> **Assignment**: Would you return the data below exactly as it stands, with every picture left out?

> **Materials provided**:
++++++++
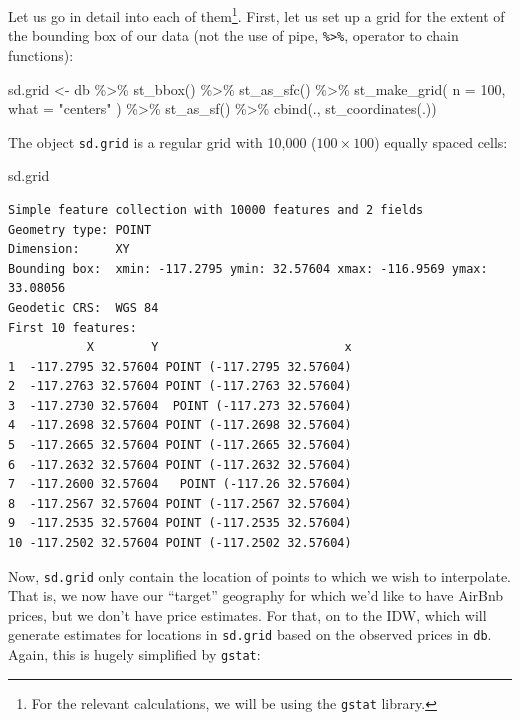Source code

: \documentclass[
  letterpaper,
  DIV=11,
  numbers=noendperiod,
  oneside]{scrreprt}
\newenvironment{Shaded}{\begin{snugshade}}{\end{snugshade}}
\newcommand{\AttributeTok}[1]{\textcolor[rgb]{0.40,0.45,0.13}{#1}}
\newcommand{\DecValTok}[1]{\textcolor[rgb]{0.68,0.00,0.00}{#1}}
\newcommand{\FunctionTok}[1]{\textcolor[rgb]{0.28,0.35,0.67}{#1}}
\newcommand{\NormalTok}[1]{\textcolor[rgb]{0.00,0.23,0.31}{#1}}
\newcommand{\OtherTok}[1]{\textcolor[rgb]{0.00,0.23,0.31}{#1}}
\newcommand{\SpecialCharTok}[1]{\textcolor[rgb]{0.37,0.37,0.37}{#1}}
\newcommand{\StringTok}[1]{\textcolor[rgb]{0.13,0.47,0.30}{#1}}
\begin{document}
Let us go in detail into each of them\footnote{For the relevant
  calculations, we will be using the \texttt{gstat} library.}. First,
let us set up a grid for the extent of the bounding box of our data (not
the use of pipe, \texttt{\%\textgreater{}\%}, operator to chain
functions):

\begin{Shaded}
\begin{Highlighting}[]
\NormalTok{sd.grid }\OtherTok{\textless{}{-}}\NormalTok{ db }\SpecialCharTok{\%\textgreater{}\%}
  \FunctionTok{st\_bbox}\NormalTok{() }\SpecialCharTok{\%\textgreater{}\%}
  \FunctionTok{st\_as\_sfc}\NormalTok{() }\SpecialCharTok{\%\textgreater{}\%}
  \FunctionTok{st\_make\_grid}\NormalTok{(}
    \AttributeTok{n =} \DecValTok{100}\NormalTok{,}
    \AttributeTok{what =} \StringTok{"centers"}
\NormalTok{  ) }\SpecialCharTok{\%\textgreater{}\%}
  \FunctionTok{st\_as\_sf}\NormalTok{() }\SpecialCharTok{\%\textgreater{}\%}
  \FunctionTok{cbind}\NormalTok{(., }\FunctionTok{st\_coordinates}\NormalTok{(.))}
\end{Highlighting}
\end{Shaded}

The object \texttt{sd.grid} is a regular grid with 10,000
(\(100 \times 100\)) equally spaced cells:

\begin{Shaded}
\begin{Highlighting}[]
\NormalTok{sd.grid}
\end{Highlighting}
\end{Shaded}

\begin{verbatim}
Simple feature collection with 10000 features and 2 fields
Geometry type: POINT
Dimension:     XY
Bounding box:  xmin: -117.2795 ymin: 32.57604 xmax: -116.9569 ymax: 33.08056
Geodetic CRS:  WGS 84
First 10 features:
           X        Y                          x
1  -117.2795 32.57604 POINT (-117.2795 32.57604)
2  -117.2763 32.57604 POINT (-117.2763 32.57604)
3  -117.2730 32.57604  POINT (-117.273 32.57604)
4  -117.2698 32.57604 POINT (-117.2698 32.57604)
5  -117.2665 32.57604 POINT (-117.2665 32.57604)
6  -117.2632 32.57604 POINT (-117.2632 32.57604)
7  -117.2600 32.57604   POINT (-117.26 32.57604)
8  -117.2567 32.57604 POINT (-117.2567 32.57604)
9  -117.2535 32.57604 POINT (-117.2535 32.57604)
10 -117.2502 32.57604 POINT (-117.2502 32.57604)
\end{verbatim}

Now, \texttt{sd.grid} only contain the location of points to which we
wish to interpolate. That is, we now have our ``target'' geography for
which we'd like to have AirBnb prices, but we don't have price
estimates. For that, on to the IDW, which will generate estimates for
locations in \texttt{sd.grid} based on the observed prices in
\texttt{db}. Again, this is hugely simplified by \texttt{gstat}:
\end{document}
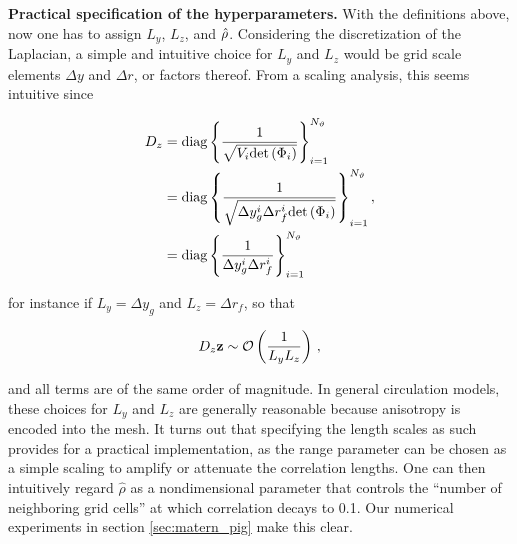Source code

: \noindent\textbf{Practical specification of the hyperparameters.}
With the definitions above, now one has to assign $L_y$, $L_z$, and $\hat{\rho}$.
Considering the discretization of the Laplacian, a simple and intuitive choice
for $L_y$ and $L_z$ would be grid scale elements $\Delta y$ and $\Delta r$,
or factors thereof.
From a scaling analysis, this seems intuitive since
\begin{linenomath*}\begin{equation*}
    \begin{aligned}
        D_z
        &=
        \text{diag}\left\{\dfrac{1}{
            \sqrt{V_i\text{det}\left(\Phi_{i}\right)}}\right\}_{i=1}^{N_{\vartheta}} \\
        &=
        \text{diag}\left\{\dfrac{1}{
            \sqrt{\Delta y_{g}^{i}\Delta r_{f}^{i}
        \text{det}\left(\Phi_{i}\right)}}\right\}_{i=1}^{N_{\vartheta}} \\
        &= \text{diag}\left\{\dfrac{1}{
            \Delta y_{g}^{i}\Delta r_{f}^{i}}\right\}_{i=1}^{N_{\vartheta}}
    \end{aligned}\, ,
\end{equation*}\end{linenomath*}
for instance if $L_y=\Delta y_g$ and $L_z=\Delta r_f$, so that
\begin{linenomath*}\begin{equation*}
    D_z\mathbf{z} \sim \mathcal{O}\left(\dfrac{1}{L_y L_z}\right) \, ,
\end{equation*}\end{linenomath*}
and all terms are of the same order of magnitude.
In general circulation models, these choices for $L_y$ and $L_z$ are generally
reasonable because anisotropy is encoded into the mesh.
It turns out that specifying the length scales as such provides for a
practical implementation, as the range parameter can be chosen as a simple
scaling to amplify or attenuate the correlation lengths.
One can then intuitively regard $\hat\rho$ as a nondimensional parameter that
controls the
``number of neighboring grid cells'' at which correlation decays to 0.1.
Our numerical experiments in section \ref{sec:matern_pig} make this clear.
++++++++
> **Reply to the exercise**:
Source code

: \documentclass[
  letterpaper,
  DIV=11,
  numbers=noendperiod,
  oneside]{scrreprt}
\newenvironment{Shaded}{\begin{snugshade}}{\end{snugshade}}
\newcommand{\AttributeTok}[1]{\textcolor[rgb]{0.40,0.45,0.13}{#1}}
\newcommand{\DecValTok}[1]{\textcolor[rgb]{0.68,0.00,0.00}{#1}}
\newcommand{\FunctionTok}[1]{\textcolor[rgb]{0.28,0.35,0.67}{#1}}
\newcommand{\NormalTok}[1]{\textcolor[rgb]{0.00,0.23,0.31}{#1}}
\newcommand{\OtherTok}[1]{\textcolor[rgb]{0.00,0.23,0.31}{#1}}
\newcommand{\SpecialCharTok}[1]{\textcolor[rgb]{0.37,0.37,0.37}{#1}}
\newcommand{\StringTok}[1]{\textcolor[rgb]{0.13,0.47,0.30}{#1}}
\begin{document}
Let us go in detail into each of them\footnote{For the relevant
  calculations, we will be using the \texttt{gstat} library.}. First,
let us set up a grid for the extent of the bounding box of our data (not
the use of pipe, \texttt{\%\textgreater{}\%}, operator to chain
functions):

\begin{Shaded}
\begin{Highlighting}[]
\NormalTok{sd.grid }\OtherTok{\textless{}{-}}\NormalTok{ db }\SpecialCharTok{\%\textgreater{}\%}
  \FunctionTok{st\_bbox}\NormalTok{() }\SpecialCharTok{\%\textgreater{}\%}
  \FunctionTok{st\_as\_sfc}\NormalTok{() }\SpecialCharTok{\%\textgreater{}\%}
  \FunctionTok{st\_make\_grid}\NormalTok{(}
    \AttributeTok{n =} \DecValTok{100}\NormalTok{,}
    \AttributeTok{what =} \StringTok{"centers"}
\NormalTok{  ) }\SpecialCharTok{\%\textgreater{}\%}
  \FunctionTok{st\_as\_sf}\NormalTok{() }\SpecialCharTok{\%\textgreater{}\%}
  \FunctionTok{cbind}\NormalTok{(., }\FunctionTok{st\_coordinates}\NormalTok{(.))}
\end{Highlighting}
\end{Shaded}

The object \texttt{sd.grid} is a regular grid with 10,000
(\(100 \times 100\)) equally spaced cells:

\begin{Shaded}
\begin{Highlighting}[]
\NormalTok{sd.grid}
\end{Highlighting}
\end{Shaded}

\begin{verbatim}
Simple feature collection with 10000 features and 2 fields
Geometry type: POINT
Dimension:     XY
Bounding box:  xmin: -117.2795 ymin: 32.57604 xmax: -116.9569 ymax: 33.08056
Geodetic CRS:  WGS 84
First 10 features:
           X        Y                          x
1  -117.2795 32.57604 POINT (-117.2795 32.57604)
2  -117.2763 32.57604 POINT (-117.2763 32.57604)
3  -117.2730 32.57604  POINT (-117.273 32.57604)
4  -117.2698 32.57604 POINT (-117.2698 32.57604)
5  -117.2665 32.57604 POINT (-117.2665 32.57604)
6  -117.2632 32.57604 POINT (-117.2632 32.57604)
7  -117.2600 32.57604   POINT (-117.26 32.57604)
8  -117.2567 32.57604 POINT (-117.2567 32.57604)
9  -117.2535 32.57604 POINT (-117.2535 32.57604)
10 -117.2502 32.57604 POINT (-117.2502 32.57604)
\end{verbatim}

Now, \texttt{sd.grid} only contain the location of points to which we
wish to interpolate. That is, we now have our ``target'' geography for
which we'd like to have AirBnb prices, but we don't have price
estimates. For that, on to the IDW, which will generate estimates for
locations in \texttt{sd.grid} based on the observed prices in
\texttt{db}. Again, this is hugely simplified by \texttt{gstat}:
\end{document}
Source code

: \noindent\textbf{Practical specification of the hyperparameters.}
With the definitions above, now one has to assign $L_y$, $L_z$, and $\hat{\rho}$.
Considering the discretization of the Laplacian, a simple and intuitive choice
for $L_y$ and $L_z$ would be grid scale elements $\Delta y$ and $\Delta r$,
or factors thereof.
From a scaling analysis, this seems intuitive since
\begin{linenomath*}\begin{equation*}
    \begin{aligned}
        D_z
        &=
        \text{diag}\left\{\dfrac{1}{
            \sqrt{V_i\text{det}\left(\Phi_{i}\right)}}\right\}_{i=1}^{N_{\vartheta}} \\
        &=
        \text{diag}\left\{\dfrac{1}{
            \sqrt{\Delta y_{g}^{i}\Delta r_{f}^{i}
        \text{det}\left(\Phi_{i}\right)}}\right\}_{i=1}^{N_{\vartheta}} \\
        &= \text{diag}\left\{\dfrac{1}{
            \Delta y_{g}^{i}\Delta r_{f}^{i}}\right\}_{i=1}^{N_{\vartheta}}
    \end{aligned}\, ,
\end{equation*}\end{linenomath*}
for instance if $L_y=\Delta y_g$ and $L_z=\Delta r_f$, so that
\begin{linenomath*}\begin{equation*}
    D_z\mathbf{z} \sim \mathcal{O}\left(\dfrac{1}{L_y L_z}\right) \, ,
\end{equation*}\end{linenomath*}
and all terms are of the same order of magnitude.
In general circulation models, these choices for $L_y$ and $L_z$ are generally
reasonable because anisotropy is encoded into the mesh.
It turns out that specifying the length scales as such provides for a
practical implementation, as the range parameter can be chosen as a simple
scaling to amplify or attenuate the correlation lengths.
One can then intuitively regard $\hat\rho$ as a nondimensional parameter that
controls the
``number of neighboring grid cells'' at which correlation decays to 0.1.
Our numerical experiments in section \ref{sec:matern_pig} make this clear.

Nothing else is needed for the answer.